A few podcasts ago I talked about letting my current subs (WoW, LotRO, Station Access) pass on into No-Paysville so I could dive headfirst into the world of F2P games. I had played many of them before, around 30, but knew there were many more coming that threw new and interesting ideas into the mix.

Well, after a month and a half and saving 60 bucks, I have decided to continue playing F2P’s. A few points:

1) These games are truly free, but let’s face it, all the cool stuff is in the cash shops. While I have never come across any cash-shop game that sells the best items only in the cash shop (a myth about F2P’s), I can hardly resist fluff stuff like a bear pet or a new hooded cape.  So despite being free, be prepared to spend something at some point. The good thing about this plan is that you spend what you want, when you want to. And you can always play the game between paychecks.

 

2) So many games coming the pike, so little time. It’s true that many of them are the same combat system, or the same game essentially wrapped in a similar looking semi-Anime or VERY-Anime skin, but that’s true in any genre of entertainment. Look at the “normal” group of North American MMO’s and how many of them players complain about being similar to each other. Keep an eye out in either group, however, and you will find many gems.

3) Many of these games don’t take up as much space on a hard drive as “normal” games. Granted, on a 500 gig or 650 gig hard drive that’s not an issue, but it still is for many people. Vanguard is near 20 gigs…WoW can weigh in at 8 or so? Many of these F2P’s clock in at 2 or 4, which saves more space for other games. Granted, many of them use zoning technology or lower res graphics to knock down the gigatude, but if the game-play is really good, the graphics can be overlooked or accepted.

4) “I collect these games like candy” said a friend on on my blog comments section, and I love that mental picture. Many people would say that that means that they are disposable and cheap, but I look at them more like joy machines. As someone that has the attention span of a 6 year old, I need the ability to jump from game to game, playing for mere minutes to sheer hours and hours all whenever I want. People don’t eat candy with an attitude. Eating candy is something that brings joy and happiness, not non stop whining about class changes.

5) I love to scour sites looking for strange Asian MMOs that are coming out soon. “Husky Express” (insert gay porn joke here) and “Mabinogi Heroes” have me all in a fluster. These type games are being pumped out faster than GigaPets on a hot date, and I want to play them all! Some would say that this is evidence that none of them have the quality of gameplay to hold my attention, but that’s not true. Nothing holds my attention for over a day. I like to adventure some and come back to the game a few days later. These games alleviate the pressure of the SUBSCRIPTION TIME LIMIT that hang over your head normally.

6) SOE will be the North American F2P king soon. With Free Realms coming out, and cash shop type transactions being added to DCUO and the Agency (as well as older games like VG), they seem to be aware of the huge market success that many of these F2P games have had so far. In fact, the Station Access has been a sort of “F2P” access for years now, paying one small sub for access to all of  their games.

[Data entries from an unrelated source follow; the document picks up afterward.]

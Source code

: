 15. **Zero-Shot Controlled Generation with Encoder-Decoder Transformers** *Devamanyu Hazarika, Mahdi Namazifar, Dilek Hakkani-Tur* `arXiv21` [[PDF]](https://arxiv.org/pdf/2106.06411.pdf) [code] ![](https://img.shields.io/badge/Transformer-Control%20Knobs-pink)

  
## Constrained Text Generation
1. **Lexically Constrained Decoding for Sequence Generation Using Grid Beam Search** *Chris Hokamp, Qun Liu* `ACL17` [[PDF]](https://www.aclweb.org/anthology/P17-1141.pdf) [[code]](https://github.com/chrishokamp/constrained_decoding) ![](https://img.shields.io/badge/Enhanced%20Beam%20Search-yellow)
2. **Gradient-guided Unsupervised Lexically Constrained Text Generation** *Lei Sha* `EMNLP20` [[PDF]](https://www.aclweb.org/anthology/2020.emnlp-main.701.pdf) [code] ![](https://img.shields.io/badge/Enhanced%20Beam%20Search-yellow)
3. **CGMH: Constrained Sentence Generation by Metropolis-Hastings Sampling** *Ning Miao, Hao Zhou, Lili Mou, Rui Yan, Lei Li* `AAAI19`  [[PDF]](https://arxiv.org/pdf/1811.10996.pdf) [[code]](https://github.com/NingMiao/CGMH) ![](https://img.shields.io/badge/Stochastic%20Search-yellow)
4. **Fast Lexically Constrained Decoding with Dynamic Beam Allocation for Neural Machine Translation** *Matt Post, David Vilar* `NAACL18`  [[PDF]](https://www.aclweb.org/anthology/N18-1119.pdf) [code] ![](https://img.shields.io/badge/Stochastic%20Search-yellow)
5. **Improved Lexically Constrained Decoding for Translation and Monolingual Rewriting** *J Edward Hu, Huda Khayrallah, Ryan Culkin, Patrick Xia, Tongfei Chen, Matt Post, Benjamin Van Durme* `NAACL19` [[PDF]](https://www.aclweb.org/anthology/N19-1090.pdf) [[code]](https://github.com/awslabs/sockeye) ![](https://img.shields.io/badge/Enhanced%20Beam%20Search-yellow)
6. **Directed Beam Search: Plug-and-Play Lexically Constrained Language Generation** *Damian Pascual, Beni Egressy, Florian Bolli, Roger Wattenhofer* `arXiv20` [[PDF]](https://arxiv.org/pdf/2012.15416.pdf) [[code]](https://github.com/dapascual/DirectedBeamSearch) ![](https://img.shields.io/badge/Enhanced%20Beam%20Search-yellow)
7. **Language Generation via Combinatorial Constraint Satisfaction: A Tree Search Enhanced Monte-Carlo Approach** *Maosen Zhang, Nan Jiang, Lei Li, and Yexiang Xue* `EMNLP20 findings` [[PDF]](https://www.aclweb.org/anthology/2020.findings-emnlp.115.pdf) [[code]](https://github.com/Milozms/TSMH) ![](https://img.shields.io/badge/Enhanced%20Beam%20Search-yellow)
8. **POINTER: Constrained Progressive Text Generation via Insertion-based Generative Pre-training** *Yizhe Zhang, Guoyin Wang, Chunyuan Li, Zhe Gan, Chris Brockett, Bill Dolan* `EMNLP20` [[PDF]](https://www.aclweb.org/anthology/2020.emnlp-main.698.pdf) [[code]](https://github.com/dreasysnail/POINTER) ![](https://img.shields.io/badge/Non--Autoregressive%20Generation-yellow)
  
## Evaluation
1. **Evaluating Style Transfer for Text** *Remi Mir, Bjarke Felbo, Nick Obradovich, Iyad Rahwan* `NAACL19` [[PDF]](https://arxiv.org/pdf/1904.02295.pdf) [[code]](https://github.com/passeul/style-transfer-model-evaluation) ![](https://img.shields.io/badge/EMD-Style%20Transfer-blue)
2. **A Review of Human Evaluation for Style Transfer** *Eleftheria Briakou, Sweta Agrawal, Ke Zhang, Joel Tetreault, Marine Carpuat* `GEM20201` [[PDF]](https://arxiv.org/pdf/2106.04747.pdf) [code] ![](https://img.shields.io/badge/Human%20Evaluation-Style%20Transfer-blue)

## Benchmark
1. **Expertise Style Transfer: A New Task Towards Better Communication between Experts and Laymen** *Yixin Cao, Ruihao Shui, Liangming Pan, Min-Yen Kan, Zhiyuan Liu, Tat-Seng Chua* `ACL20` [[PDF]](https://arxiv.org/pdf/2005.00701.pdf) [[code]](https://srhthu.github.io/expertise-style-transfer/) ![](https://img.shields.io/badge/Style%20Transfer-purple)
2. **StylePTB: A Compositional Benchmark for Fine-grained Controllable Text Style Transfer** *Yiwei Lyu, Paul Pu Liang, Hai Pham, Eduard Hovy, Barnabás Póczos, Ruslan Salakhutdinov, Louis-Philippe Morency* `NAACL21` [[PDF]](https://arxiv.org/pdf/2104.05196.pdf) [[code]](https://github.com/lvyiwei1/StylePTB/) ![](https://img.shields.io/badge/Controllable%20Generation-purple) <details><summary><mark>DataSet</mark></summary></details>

If you are the type that has played only a few games in the last few years, and enjoys having a home game that you rarely stray from, then this type of playing might not be for you. Stay in your home game and have a blast. 15 dollars a month subs are STILL a great deal, and the quality of games like Vanguard or LotRO show that the pay-to-play-model is not going away anytime soon.

But if you look at all games as mini versions of alternate realities, and consider yourself an explorer of the imagination (great Disney set-up!) then you might clear off your hard drive and start downloading.

Now, if you don’t mind, I am going to try Requiem: Bloodymare right now. I haven’t given that one a go yet.